Quest is a quarterly and bimonthly Indian journal published between 1954 and 1975 and featuring 20 years of independent India’s publishing history.

History
The publication was founded in 1954 and ceased in 1975 when the government of Indira Gandhi declared in Indian national emergency. It was a product of the Cold War and was created by the Central Intelligence Agency. It was published by the Congress for Cultural Freedom's Indian branch (ICCF), which was led by Minoo Masani and Jayaprakash Narayan. Masani's emphasis of politics, drew the ire of Jawaharlal Nehru and ran into troubles with another publications called Freedom First. The publisher and secretary Narie Oliaji, resigned, complaining that Masani was a political polemicist lacking the ‘intelligence and zeal to represent the Indian anti-communist  intelligentsia’. In 1954 Nicolas Nabokov, the Secretary General of the Congress for Cultural Freedom met Masani and ordered him to separate the cultural and political movements and to gain more support and respect from Indian intellectuals through the creation of a journal, which would be named Quest and devoted exclusively to cultural matters.

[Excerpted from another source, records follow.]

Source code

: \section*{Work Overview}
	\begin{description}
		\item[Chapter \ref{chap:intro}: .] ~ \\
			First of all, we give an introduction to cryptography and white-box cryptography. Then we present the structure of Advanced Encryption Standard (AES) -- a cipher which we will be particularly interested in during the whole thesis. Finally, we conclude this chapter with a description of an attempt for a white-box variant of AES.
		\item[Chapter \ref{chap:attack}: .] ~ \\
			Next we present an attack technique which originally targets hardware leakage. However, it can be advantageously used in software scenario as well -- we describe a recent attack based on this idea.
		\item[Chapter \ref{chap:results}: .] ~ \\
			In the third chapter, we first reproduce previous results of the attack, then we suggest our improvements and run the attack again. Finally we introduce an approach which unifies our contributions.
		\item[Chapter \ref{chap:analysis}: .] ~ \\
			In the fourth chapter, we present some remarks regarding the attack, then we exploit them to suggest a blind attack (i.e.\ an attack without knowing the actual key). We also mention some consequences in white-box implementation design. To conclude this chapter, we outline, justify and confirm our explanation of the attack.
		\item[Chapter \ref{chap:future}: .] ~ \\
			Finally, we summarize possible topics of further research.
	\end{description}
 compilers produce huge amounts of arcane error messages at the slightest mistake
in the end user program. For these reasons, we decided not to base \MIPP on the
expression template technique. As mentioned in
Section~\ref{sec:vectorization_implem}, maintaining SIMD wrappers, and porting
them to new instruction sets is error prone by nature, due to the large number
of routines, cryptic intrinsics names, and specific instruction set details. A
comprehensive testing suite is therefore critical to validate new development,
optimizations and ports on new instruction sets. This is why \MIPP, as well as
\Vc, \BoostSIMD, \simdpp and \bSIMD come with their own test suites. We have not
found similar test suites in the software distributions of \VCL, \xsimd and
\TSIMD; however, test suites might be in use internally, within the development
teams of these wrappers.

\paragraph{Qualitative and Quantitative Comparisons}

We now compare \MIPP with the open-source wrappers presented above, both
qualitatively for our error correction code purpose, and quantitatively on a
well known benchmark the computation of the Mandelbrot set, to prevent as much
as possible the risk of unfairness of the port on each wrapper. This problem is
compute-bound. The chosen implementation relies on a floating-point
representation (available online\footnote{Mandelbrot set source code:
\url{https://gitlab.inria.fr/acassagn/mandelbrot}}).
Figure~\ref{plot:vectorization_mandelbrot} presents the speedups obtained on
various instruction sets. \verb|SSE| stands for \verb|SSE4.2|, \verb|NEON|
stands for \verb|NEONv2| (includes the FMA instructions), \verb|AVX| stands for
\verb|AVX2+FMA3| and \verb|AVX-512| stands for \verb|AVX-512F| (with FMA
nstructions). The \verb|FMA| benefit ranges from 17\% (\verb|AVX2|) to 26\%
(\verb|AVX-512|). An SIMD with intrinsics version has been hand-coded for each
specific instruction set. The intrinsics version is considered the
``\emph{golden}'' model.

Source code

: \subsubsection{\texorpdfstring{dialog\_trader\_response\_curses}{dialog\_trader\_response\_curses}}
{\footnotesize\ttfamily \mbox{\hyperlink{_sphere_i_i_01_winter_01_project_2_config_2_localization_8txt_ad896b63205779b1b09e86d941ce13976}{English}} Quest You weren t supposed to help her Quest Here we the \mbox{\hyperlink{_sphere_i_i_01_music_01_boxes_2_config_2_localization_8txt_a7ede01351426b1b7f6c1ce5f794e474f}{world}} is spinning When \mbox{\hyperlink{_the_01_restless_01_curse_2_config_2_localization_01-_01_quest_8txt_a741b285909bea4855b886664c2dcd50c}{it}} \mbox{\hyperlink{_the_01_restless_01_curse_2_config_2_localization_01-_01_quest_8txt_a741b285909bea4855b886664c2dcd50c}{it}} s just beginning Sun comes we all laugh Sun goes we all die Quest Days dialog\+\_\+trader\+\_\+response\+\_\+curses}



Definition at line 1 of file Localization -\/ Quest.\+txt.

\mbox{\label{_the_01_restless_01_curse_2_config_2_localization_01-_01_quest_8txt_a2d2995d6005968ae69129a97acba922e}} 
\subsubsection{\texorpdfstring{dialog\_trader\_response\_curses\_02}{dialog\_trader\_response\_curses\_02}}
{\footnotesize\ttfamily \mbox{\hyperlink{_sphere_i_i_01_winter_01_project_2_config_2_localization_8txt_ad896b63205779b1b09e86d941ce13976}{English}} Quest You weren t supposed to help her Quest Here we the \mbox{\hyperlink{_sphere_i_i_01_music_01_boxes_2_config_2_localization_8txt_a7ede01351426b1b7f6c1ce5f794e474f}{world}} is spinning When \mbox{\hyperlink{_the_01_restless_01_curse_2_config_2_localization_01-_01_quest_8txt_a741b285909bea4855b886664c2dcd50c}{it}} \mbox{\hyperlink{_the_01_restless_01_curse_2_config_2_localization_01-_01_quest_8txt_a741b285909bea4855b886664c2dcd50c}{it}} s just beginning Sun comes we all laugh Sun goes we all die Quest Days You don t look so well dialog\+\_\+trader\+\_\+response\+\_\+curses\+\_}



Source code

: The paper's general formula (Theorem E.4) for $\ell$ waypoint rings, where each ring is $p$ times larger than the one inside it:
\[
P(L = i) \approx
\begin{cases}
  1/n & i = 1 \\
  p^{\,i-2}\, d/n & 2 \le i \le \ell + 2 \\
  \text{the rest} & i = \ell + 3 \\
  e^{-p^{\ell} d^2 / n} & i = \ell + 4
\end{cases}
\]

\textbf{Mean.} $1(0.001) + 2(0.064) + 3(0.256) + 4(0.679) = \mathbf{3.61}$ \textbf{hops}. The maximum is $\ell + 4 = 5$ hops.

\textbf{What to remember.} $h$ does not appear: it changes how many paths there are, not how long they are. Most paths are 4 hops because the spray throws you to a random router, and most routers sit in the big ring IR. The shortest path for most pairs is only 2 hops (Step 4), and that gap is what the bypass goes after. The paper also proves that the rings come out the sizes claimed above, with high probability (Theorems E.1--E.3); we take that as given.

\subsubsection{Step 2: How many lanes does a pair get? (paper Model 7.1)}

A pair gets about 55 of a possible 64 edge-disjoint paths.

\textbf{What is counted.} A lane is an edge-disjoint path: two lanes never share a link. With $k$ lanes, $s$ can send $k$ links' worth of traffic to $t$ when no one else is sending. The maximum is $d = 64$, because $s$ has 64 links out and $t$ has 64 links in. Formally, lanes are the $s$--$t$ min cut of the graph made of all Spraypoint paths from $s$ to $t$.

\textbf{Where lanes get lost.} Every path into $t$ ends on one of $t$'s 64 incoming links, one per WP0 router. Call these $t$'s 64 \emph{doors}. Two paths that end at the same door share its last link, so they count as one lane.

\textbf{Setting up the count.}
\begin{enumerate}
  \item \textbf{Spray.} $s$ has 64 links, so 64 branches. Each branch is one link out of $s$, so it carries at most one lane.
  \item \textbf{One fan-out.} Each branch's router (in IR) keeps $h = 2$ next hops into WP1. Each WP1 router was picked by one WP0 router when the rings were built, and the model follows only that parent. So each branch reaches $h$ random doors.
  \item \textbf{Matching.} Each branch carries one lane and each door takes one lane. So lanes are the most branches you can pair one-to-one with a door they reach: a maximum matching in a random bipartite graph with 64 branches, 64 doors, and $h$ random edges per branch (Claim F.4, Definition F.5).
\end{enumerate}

During its twenty years of history it featured essays, fiction and poetry from writers such as Nirad Chaudhuri, Dilip Chitre, Allen Ginsberg, Jyotirmoy Datta, Mujibur Rehman, Agha Shahid Ali, Jayanta Mahapatra Dom Moraes, Ashis Nandy, Gauri Deshpande, Adil Jussawalla, Mahapatra, A.K. Ramanujan, Saleem Peeradina, Arun Kolatkar, Dilip Chitre, Keki Daruwalla, Anita Desai, Kiran Nagarkar and Abraham Eraly.

Legacy
In 1966, a selection of articles were produced as Ten years of Quest edited by Abu Sayeed Ayyub and Amlan Datta. In 2011 a selection of articles was republished as The best of Quest.

References

Bibliography 
The Best of Quest, edited by Achal Prabhala, Laeeq Futehally and Arshia Sattar, Publisher Tranquebar, India, 2011.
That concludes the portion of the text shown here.